The second choice is a much more likely and palatable choice. We must become more accepting of flawed human beings making flawed choices –that is if you believe a man sending a picture of his penis to a potential lover to be “flawed” -some might call it just poor strategy –or good strategy, depending on the penis I suppose. I long for a day when society does not bat an eye when a prominent figure sends out a picture of his junk, likely in a drunken foray, because they realize they could be the next victim in this tell all, see all world. As my grandma once told me, “Let he who is without a picture of his naked penis cast the first stone.” Or maybe it was “don’t go into the neighbor’s yard.” I forget. It was a long time ago.
Am I suggesting that sending out lurid pictures is good idea or is a complete non-issue in sizing up one’s character? No and no. Probably rarely a good idea and may be a relevant issue in determining one’s character pending context of the photo. The issue is not about a revealing photo, rather the issue is lack of discretion and sound judgment by a political leader who is need of such attributes.
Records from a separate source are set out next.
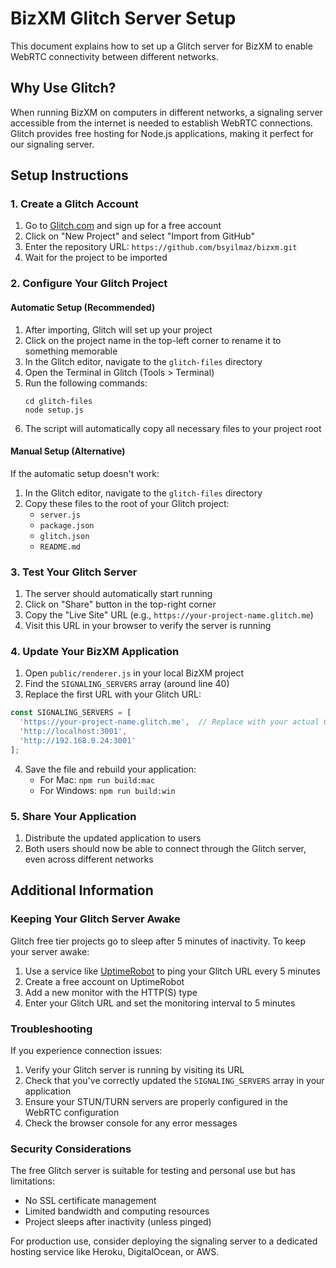 # BizXM Glitch Server Setup

This document explains how to set up a Glitch server for BizXM to enable WebRTC connectivity between different networks.

## Why Use Glitch?

When running BizXM on computers in different networks, a signaling server accessible from the internet is needed to establish WebRTC connections. Glitch provides free hosting for Node.js applications, making it perfect for our signaling server.

## Setup Instructions

### 1. Create a Glitch Account

1. Go to [Glitch.com](https://glitch.com/) and sign up for a free account
2. Click on "New Project" and select "Import from GitHub"
3. Enter the repository URL: `https://github.com/bsyilmaz/bizxm.git`
4. Wait for the project to be imported

### 2. Configure Your Glitch Project

#### Automatic Setup (Recommended)

1. After importing, Glitch will set up your project
2. Click on the project name in the top-left corner to rename it to something memorable
3. In the Glitch editor, navigate to the `glitch-files` directory
4. Open the Terminal in Glitch (Tools > Terminal)
5. Run the following commands:
   ```
   cd glitch-files
   node setup.js
   ```
6. The script will automatically copy all necessary files to your project root

#### Manual Setup (Alternative)

If the automatic setup doesn't work:

1. In the Glitch editor, navigate to the `glitch-files` directory
2. Copy these files to the root of your Glitch project:
   - `server.js`
   - `package.json`
   - `glitch.json`
   - `README.md`

### 3. Test Your Glitch Server

1. The server should automatically start running
2. Click on "Share" button in the top-right corner
3. Copy the "Live Site" URL (e.g., `https://your-project-name.glitch.me`)
4. Visit this URL in your browser to verify the server is running

### 4. Update Your BizXM Application

1. Open `public/renderer.js` in your local BizXM project
2. Find the `SIGNALING_SERVERS` array (around line 40)
3. Replace the first URL with your Glitch URL:

```javascript
const SIGNALING_SERVERS = [
  'https://your-project-name.glitch.me',  // Replace with your actual Glitch URL
  'http://localhost:3001',
  'http://192.168.0.24:3001'
];
```

4. Save the file and rebuild your application:
   - For Mac: `npm run build:mac`
   - For Windows: `npm run build:win`

### 5. Share Your Application

1. Distribute the updated application to users
2. Both users should now be able to connect through the Glitch server, even across different networks

## Additional Information

### Keeping Your Glitch Server Awake

Glitch free tier projects go to sleep after 5 minutes of inactivity. To keep your server awake:

1. Use a service like [UptimeRobot](https://uptimerobot.com/) to ping your Glitch URL every 5 minutes
2. Create a free account on UptimeRobot
3. Add a new monitor with the HTTP(S) type
4. Enter your Glitch URL and set the monitoring interval to 5 minutes

### Troubleshooting

If you experience connection issues:

1. Verify your Glitch server is running by visiting its URL
2. Check that you've correctly updated the `SIGNALING_SERVERS` array in your application
3. Ensure your STUN/TURN servers are properly configured in the WebRTC configuration
4. Check the browser console for any error messages

### Security Considerations

The free Glitch server is suitable for testing and personal use but has limitations:

- No SSL certificate management
- Limited bandwidth and computing resources
- Project sleeps after inactivity (unless pinged)

For production use, consider deploying the signaling server to a dedicated hosting service like Heroku, DigitalOcean, or AWS.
Hence we believe sending nude pics is the bastion of the perverted, exhibitionist few, think again. Recently in my Interpersonal Communication class the subject of “sexting” came up. Our textbook states: “One survey revealed that 10 percent of young adults between the ages of 15 and 24 have texted or emailed a nude or partially nude image of themselves to someone else, and 15 percent have received such pictures…of someone they know. Perhaps even more disturbing, 8 percent reported that they had received a nude or partially nude image of someone they knew from a third party.”
After some further discussion, our entire class concluded that those numbers are WAY off- in fact, not even close to the truth (the studies were 5 years old…a lifetime in a technological world). Their estimate was somewhere closer to 75 percent having sexted in one way, shape or form. And they should know…they are the age group in which sexting essentially originated. I guess we are living in both a figuratively naked -everyone can see our business- and literally naked technological world -we are willingly allowing people to see our naughty parts.
Perhaps the dramatic increase in our willingness to share our physical nakedness is only symptomatic of a society losing its desire for any privacy, at any level, whatsoever. We are all becoming metaphorically naked and vulnerable and seem quite comfortable with it. I know I am. Should I be?
I have very little to hide in my life (notice I did not say nothing?) which seems a good place to be in our naked world. I am not sure Paul Walker’s family is pleased his death has been captured on image, albeit an obscured one. Yet, for better or for worse, we can all rest assured that nothing anymore is sacred or private…and I am still trying to decide if I like this nudist camp we have created or not.